La commune d'Arzew actuelle, fondée au XIXe siècle sous le nom d'« Arzew-le-Port », ne doit pas être confondue avec le « Vieil Arzew » devenu « Saint-Leu », centre habité près des ruines antiques de « Portus Magnus », dans la commune actuelle de Bethioua, dont l'histoire est développée dans l'article qui lui est consacré.
Arzew a une grande industrie pétrochimique ainsi qu'un port maritime. Elle abrite l'une des zones pétrochimiques les plus importantes d'Algérie.
Géographie
Situation
Le territoire de la commune de Arzew est situé au nord-est de la wilaya d'Oran. Arzew est ville de la côte d’Algérie située entre Oran et Mostaganem[2].
Elle est située à 42 kilomètres à l’est d’Oran, la ville et son port sont logés dans la partie ouest d’une vaste baie, au débouché des plaines du Sig et de l’Habra, rivières qui se confondent dans les anciens marais de la Macta[3].
Le golfe d’Arzew est, avec Mers el-Kébir, le meilleur mouillage naturel de l’Algérie occidentale, voire de toute l’Algérie[3]. Ainsi, son site portuaire est exceptionnel : 70 km d'ouverture et 30 km de flèche[4]. Le port est protégé des vents par le djebel Orousse[5].
En 1984, la commune d'Arzew est constituée à partir des lieux-dits suivants[7] :
Arzew-Centre
Domaine Dala Bahri
El Mahgoun
L’École de Soudure (ALTRA)
D.T.C
Raffinerie S.N.S. (Emballage Zone Industrielle R.T.O.) (Terminale)

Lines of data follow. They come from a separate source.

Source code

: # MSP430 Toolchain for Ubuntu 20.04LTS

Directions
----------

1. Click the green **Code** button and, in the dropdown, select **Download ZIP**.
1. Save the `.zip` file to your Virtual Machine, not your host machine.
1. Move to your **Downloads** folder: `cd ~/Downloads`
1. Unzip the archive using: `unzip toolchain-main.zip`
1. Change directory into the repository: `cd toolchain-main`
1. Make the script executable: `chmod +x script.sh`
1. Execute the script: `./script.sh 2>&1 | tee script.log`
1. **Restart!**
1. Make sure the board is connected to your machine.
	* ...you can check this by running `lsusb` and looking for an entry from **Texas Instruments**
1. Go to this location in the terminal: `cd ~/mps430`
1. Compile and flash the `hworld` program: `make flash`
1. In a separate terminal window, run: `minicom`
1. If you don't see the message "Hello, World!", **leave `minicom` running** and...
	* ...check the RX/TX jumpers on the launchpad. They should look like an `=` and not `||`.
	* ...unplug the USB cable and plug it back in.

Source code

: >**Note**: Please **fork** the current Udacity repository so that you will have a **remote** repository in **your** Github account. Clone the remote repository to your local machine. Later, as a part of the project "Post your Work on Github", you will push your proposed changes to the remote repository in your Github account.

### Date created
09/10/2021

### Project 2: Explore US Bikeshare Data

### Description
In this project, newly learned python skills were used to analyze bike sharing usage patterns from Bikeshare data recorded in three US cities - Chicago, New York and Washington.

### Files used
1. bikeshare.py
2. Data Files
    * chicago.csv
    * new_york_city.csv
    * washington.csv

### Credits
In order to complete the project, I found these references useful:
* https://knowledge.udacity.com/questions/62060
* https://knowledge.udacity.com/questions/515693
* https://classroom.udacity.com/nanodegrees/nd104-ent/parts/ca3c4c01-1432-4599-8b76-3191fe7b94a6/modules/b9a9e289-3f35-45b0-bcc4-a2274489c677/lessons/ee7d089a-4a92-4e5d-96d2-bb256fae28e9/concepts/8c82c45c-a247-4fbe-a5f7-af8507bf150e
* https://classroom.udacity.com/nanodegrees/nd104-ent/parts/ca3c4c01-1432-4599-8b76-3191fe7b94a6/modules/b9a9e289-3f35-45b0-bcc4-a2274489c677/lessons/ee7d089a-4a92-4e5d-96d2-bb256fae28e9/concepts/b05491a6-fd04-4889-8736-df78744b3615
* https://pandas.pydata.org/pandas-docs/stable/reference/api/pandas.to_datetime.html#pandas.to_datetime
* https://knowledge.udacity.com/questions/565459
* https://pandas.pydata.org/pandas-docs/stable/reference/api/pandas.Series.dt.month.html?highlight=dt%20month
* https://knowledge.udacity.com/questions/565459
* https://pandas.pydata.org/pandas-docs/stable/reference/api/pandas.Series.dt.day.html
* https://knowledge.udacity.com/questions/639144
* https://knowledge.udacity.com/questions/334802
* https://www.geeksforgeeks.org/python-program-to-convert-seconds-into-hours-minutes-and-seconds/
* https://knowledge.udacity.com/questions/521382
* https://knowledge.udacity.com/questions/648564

G. P. (Dépôt d'huile) CAMEL
METHANOL
SARGAL
Fontaine de Gazelles
Cap Carbon
Sidi Moussa
Climat
Le climat à Arzew est chaud et semi-aride, les précipitations sont faibles toute l'année. La classification de Köppen est de type BSh. La température moyenne est de 18,3 °C. La pluviométrie annuelle moyenne ne dépasse pas les 400 mm[8].
Relevés de la station météorologique d'El Mohgoun (période : 1991-2021)
Moyennes : • Temp. maxi et mini °C • Précipitation mm
Toponymie
Arzew est évoqué pour la première fois en l'an 1068, sous le nom de Arzu, par le géographe de Cordoue, Al-Bakri, mais il faisait référence aux ruines romaines[9] de « Portus Magnus », c'est-à-dire Bethioua aujourd'hui. Al Idrissi le transcrit en Arzaou[3]. Dans les textes arabes le nom de la ville figure presque toujours sous la même graphie: Arzawā, Arzāw sauf dans le texte d'Al-Istibsar où elle est nommée Azwāwā[10].
En 1743, Thomas Shaw évoque un « port d'Arzew », comme lieu favorable au mouillage des bateaux, sorte de prémices du port actuel[11].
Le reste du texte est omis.